Last week, tens of thousands of students returned to Main Campus to start classes. Next week, more than 100,000 students begin the academic year in dozens of schools across the School District of Philadelphia.
Philadelphia students, along with every other public university and school across the state, will be returning to class without the legislature passing a state budget.
It’s understandable that Tom Wolf, a Democrat, would have problems coming to an agreement with a legislature that is majority Republican on the $78.6 billion proposed budget.
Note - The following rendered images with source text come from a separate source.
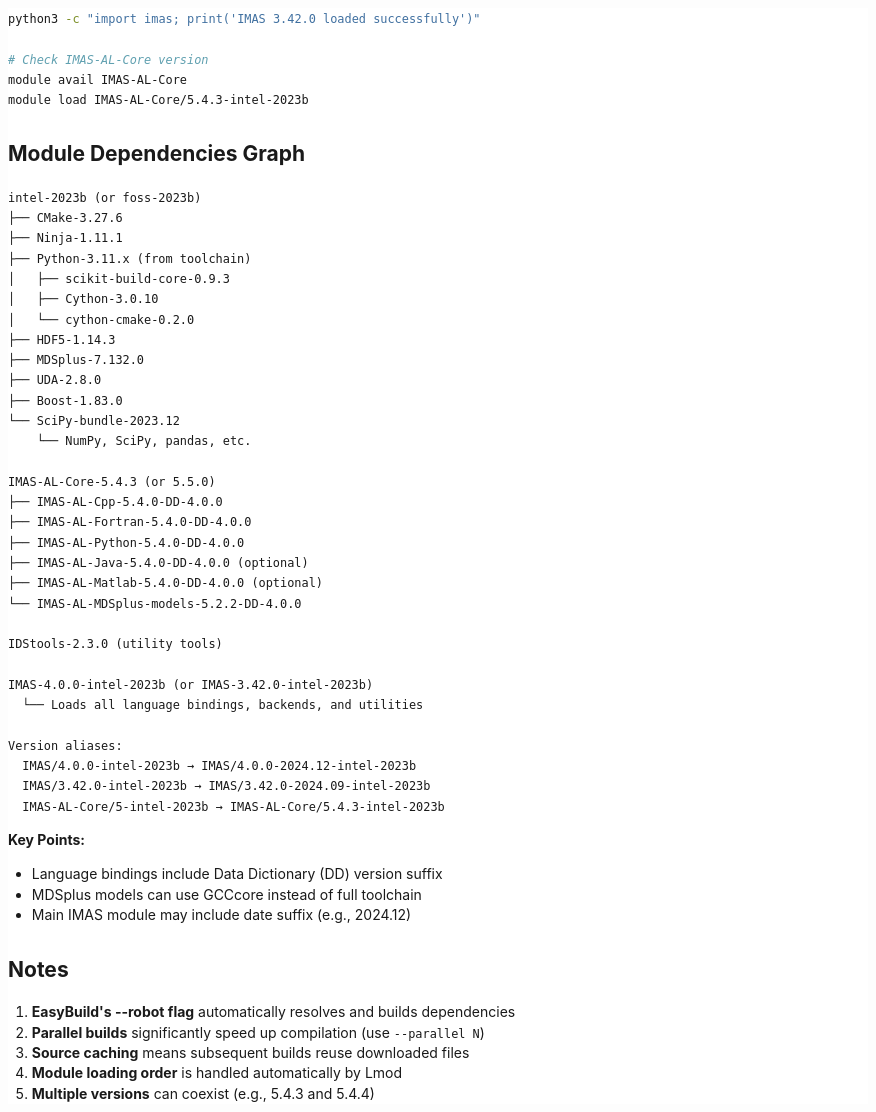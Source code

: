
 ```bash
python3 -c "import imas; print('IMAS 3.42.0 loaded successfully')"

# Check IMAS-AL-Core version
module avail IMAS-AL-Core
module load IMAS-AL-Core/5.4.3-intel-2023b
```

## Module Dependencies Graph

```
intel-2023b (or foss-2023b)
├── CMake-3.27.6
├── Ninja-1.11.1
├── Python-3.11.x (from toolchain)
│   ├── scikit-build-core-0.9.3
│   ├── Cython-3.0.10
│   └── cython-cmake-0.2.0
├── HDF5-1.14.3
├── MDSplus-7.132.0
├── UDA-2.8.0
├── Boost-1.83.0
└── SciPy-bundle-2023.12
    └── NumPy, SciPy, pandas, etc.

IMAS-AL-Core-5.4.3 (or 5.5.0)
├── IMAS-AL-Cpp-5.4.0-DD-4.0.0
├── IMAS-AL-Fortran-5.4.0-DD-4.0.0
├── IMAS-AL-Python-5.4.0-DD-4.0.0
├── IMAS-AL-Java-5.4.0-DD-4.0.0 (optional)
├── IMAS-AL-Matlab-5.4.0-DD-4.0.0 (optional)
└── IMAS-AL-MDSplus-models-5.2.2-DD-4.0.0

IDStools-2.3.0 (utility tools)

IMAS-4.0.0-intel-2023b (or IMAS-3.42.0-intel-2023b)
  └── Loads all language bindings, backends, and utilities

Version aliases:
  IMAS/4.0.0-intel-2023b → IMAS/4.0.0-2024.12-intel-2023b
  IMAS/3.42.0-intel-2023b → IMAS/3.42.0-2024.09-intel-2023b
  IMAS-AL-Core/5-intel-2023b → IMAS-AL-Core/5.4.3-intel-2023b
```

**Key Points:**
- Language bindings include Data Dictionary (DD) version suffix
- MDSplus models can use GCCcore instead of full toolchain
- Main IMAS module may include date suffix (e.g., 2024.12)

## Notes

1. **EasyBuild's --robot flag** automatically resolves and builds dependencies
2. **Parallel builds** significantly speed up compilation (use `--parallel N`)
3. **Source caching** means subsequent builds reuse downloaded files
4. **Module loading order** is handled automatically by Lmod
5. **Multiple versions** can coexist (e.g., 5.4.3 and 5.4.4)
However, 63 days after the deadline has passed, students across the state deserve better.
Temple’s Chief Financial Officer and Treasurer Ken Kaiser told The Temple News last week that the university isn’t worried about the lack of state funding.
“When they’re delayed in providing us the funding, it’s such a small piece that we can weather that storm from a liquidity perspective,” Kaiser said.
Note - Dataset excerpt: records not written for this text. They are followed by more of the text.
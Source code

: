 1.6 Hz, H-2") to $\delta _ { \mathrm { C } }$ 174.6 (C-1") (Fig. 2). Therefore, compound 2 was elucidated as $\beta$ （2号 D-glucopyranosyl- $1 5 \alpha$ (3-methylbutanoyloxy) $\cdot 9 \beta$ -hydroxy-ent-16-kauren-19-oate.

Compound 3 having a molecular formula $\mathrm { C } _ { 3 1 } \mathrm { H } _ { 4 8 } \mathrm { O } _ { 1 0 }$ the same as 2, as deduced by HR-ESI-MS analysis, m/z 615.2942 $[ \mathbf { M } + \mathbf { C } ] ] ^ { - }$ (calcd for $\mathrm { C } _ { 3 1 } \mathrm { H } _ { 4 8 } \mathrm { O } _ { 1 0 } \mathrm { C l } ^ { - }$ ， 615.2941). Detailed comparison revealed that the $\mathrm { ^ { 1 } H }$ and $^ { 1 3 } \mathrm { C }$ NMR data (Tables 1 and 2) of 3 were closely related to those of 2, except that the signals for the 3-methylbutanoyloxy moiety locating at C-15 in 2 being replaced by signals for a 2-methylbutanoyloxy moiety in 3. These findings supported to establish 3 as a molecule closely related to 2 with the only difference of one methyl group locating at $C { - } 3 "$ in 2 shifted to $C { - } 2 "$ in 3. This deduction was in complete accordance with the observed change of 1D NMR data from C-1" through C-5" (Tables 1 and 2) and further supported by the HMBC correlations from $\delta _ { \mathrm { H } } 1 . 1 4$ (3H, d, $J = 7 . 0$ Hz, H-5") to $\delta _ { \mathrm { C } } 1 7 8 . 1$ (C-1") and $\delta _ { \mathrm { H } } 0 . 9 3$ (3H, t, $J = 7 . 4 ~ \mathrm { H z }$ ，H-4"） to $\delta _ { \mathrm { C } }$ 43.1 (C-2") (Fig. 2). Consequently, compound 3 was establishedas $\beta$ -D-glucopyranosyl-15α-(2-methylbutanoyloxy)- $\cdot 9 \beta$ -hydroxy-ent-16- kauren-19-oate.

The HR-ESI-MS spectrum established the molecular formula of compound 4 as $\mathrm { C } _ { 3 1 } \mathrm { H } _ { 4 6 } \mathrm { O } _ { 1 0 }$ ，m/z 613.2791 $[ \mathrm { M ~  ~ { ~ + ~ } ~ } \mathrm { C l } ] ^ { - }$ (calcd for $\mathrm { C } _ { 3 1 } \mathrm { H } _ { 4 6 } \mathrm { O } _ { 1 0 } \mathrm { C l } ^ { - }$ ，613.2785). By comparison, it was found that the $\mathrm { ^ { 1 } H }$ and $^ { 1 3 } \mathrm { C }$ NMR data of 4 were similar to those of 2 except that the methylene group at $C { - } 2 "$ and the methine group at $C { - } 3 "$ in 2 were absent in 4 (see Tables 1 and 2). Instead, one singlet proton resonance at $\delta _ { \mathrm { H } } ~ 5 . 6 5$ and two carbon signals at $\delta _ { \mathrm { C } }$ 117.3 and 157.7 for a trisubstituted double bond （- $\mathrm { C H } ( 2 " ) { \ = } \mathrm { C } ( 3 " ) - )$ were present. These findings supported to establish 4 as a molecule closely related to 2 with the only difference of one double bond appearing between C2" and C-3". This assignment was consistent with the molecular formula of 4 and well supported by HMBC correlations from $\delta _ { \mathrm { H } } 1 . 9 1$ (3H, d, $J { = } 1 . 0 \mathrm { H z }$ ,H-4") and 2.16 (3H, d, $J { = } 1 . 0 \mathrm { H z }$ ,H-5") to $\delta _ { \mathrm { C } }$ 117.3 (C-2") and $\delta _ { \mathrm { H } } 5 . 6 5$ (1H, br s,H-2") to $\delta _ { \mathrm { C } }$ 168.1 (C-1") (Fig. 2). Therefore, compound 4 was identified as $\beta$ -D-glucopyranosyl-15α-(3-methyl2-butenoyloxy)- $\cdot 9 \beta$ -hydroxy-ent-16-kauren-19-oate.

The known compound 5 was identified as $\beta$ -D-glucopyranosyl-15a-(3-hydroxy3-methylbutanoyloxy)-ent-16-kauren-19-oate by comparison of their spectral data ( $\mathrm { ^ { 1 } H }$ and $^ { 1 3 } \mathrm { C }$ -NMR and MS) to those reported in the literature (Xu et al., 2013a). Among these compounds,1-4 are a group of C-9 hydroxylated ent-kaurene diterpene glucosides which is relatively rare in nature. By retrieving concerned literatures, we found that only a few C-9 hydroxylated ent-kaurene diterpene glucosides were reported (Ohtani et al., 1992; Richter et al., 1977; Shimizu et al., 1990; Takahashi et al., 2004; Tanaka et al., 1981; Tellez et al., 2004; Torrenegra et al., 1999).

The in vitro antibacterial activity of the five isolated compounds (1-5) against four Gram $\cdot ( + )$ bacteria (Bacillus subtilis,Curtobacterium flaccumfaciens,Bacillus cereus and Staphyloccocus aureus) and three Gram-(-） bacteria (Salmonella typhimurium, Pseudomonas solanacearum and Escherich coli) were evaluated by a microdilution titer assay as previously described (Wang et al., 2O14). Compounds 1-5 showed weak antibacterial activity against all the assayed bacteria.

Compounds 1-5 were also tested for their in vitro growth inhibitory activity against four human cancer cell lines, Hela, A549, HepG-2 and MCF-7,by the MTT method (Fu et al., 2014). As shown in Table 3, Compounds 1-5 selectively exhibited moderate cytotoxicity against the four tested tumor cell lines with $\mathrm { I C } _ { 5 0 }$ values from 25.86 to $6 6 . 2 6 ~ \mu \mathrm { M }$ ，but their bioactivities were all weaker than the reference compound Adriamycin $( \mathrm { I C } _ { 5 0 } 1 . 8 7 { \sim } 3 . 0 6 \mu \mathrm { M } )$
While Temple was only slated to receive $155.3 million under Tom Wolf’s proposed budget—roughly 12 percent of the university’s current operating budget—it’s unfair to ask students to pay for tuition increases in each of the past three years, and not see state legislators agree on what to provide for higher education, which was a major part of Wolf’s campaign platform last fall.
The bigger issue lies with Philadelphia’s public schools. Almost half of its projected budget—roughly $3.1 billion—is funded by the state. The longer the General Assembly takes to pass a budget, the longer the district has to find other ways to operate, a demand that is unreasonable given that the district has had to cut 31 schools and lay off thousands of workers due to a lack of money.
We understand that deciding how $78.6 billion should be allocated across the state is a tough issue to debate, but refusing to come to a conclusion more than two months after the deadline is unacceptable to Pennsylvania’s students.